Recursively do nothing.
Parameters
----------
tree : list (of list)* of strings
A tree represented as lists. The terminals are assumed to be strings.
Example: (("dog", "cat"), "walked")
"""
if not isinstance(tree, (list, tuple)):
return "VISITED-{}".format(tree)
res = []
for x in tree:
res.append(recursive_tree(x))
return res
And an example of use:
a = recursive_tree((("dog", "cat"), "walked"))
>>> [['VISITED-dog', 'VISITED-cat'], 'VISITED-walked']
Here’s a more useful example:
import numpy as np
def recursive_compose(tree, embeddings, emb_size):
"""
Recursively compose a tree.
If a word is OOV (not in embeddings), we replace it with a zero vector.
Parameters
----------
tree : list (of list)* of strings
A tree represented as lists. The terminals are assumed to be strings.

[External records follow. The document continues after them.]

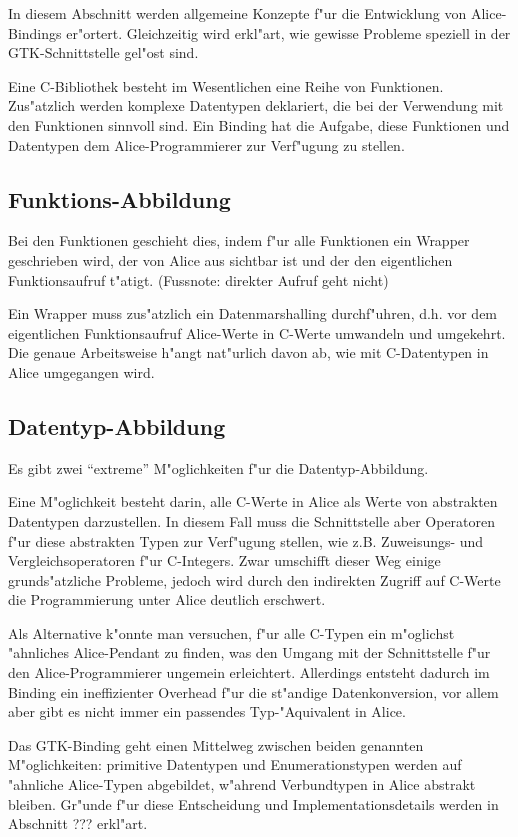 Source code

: \documentclass{article}
\begin{document}
In diesem Abschnitt werden allgemeine Konzepte f"ur die Entwicklung von
Alice-Bindings er"ortert. Gleichzeitig wird erkl"art,
wie gewisse Probleme speziell in der GTK-Schnittstelle gel"ost sind.

Eine C-Bibliothek besteht im Wesentlichen eine Reihe von Funktionen.
Zus"atzlich werden komplexe Datentypen deklariert, die bei der Verwendung
mit den Funktionen sinnvoll sind. Ein Binding hat die Aufgabe, diese
Funktionen und Datentypen dem Alice-Programmierer zur Verf"ugung zu stellen.

\subsection{Funktions-Abbildung}

Bei den Funktionen geschieht dies, indem f"ur alle Funktionen ein Wrapper
geschrieben wird, der von Alice aus sichtbar ist und der den eigentlichen
Funktionsaufruf t"atigt. (Fussnote: direkter Aufruf geht nicht)

Ein Wrapper muss zus"atzlich ein Datenmarshalling durchf"uhren, d.h. vor
dem eigentlichen Funktionsaufruf Alice-Werte in C-Werte umwandeln und
umgekehrt. Die genaue Arbeitsweise h"angt nat"urlich davon ab, wie mit
C-Datentypen in Alice umgegangen wird.

\subsection{Datentyp-Abbildung}

Es gibt zwei ``extreme'' M"oglichkeiten f"ur die Datentyp-Abbildung.

Eine M"oglichkeit besteht darin, alle C-Werte in Alice als Werte von abstrakten
Datentypen darzustellen. In diesem Fall muss die Schnittstelle aber Operatoren
f"ur diese abstrakten Typen zur Verf"ugung stellen, wie z.B. Zuweisungs- und
Vergleichsoperatoren f"ur C-Integers.
Zwar umschifft dieser Weg einige grunds"atzliche Probleme,
jedoch wird durch den indirekten Zugriff auf C-Werte die Programmierung
unter Alice deutlich erschwert.

Als Alternative k"onnte man versuchen, f"ur alle C-Typen ein m"oglichst
"ahnliches Alice-Pendant zu finden, was den Umgang mit der Schnittstelle
f"ur den Alice-Programmierer ungemein erleichtert. Allerdings entsteht
dadurch im Binding ein ineffizienter Overhead f"ur die st"andige
Datenkonversion, vor allem aber gibt es nicht immer
ein passendes Typ-"Aquivalent in Alice.

Das GTK-Binding geht einen Mittelweg zwischen beiden genannten M"oglichkeiten:
primitive Datentypen und Enumerationstypen werden auf "ahnliche Alice-Typen
abgebildet, w"ahrend Verbundtypen in Alice abstrakt bleiben.
Gr"unde f"ur diese Entscheidung und Implementationsdetails werden in Abschnitt
??? erkl"art.
\end{document}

Example: (("dog", "cat"), "walked")
embeddings : dict
A dictionary mapping from words to their word vectors.
emb_size : int
The embedding size.
"""
if not isinstance(tree, (list, tuple)):
return embeddings.get(tree, np.zeros(emb_size))
res = []
for x in tree:
res.append(recursive_compose(x, embeddings, emb_size))
return np.mean(res, 0)
This function recursively composes a parse tree applying the mean function to each sub-tree in some parse tree. A similar mechanism was used as a baseline in Socher et al. 2011, although they used binary parse trees.
Here’s an example:
# Random embeddings
emb_mtr = np.random.rand(2, 10)
# Transform them into a dictionary
embeddings = dict(zip(["dog", "cat"], emb_mtr))
a = recursive_compose((("dog", "cat"), "walked"), embeddings, 10)
>>> array([0.18, 0.19, 0.35, 0.34, 0.38, 0.23, 0.31, 0.29, 0.27, 0.2 ])
# a should be equal to np.mean(emb_mtr, 0) // 2 because "walked" is missing.
z = np.allclose(a, np.mean(emb_mtr, 0) / 2)
>>> True
So, there you have it, some simple functions to deal with parse trees represented as lists of lists.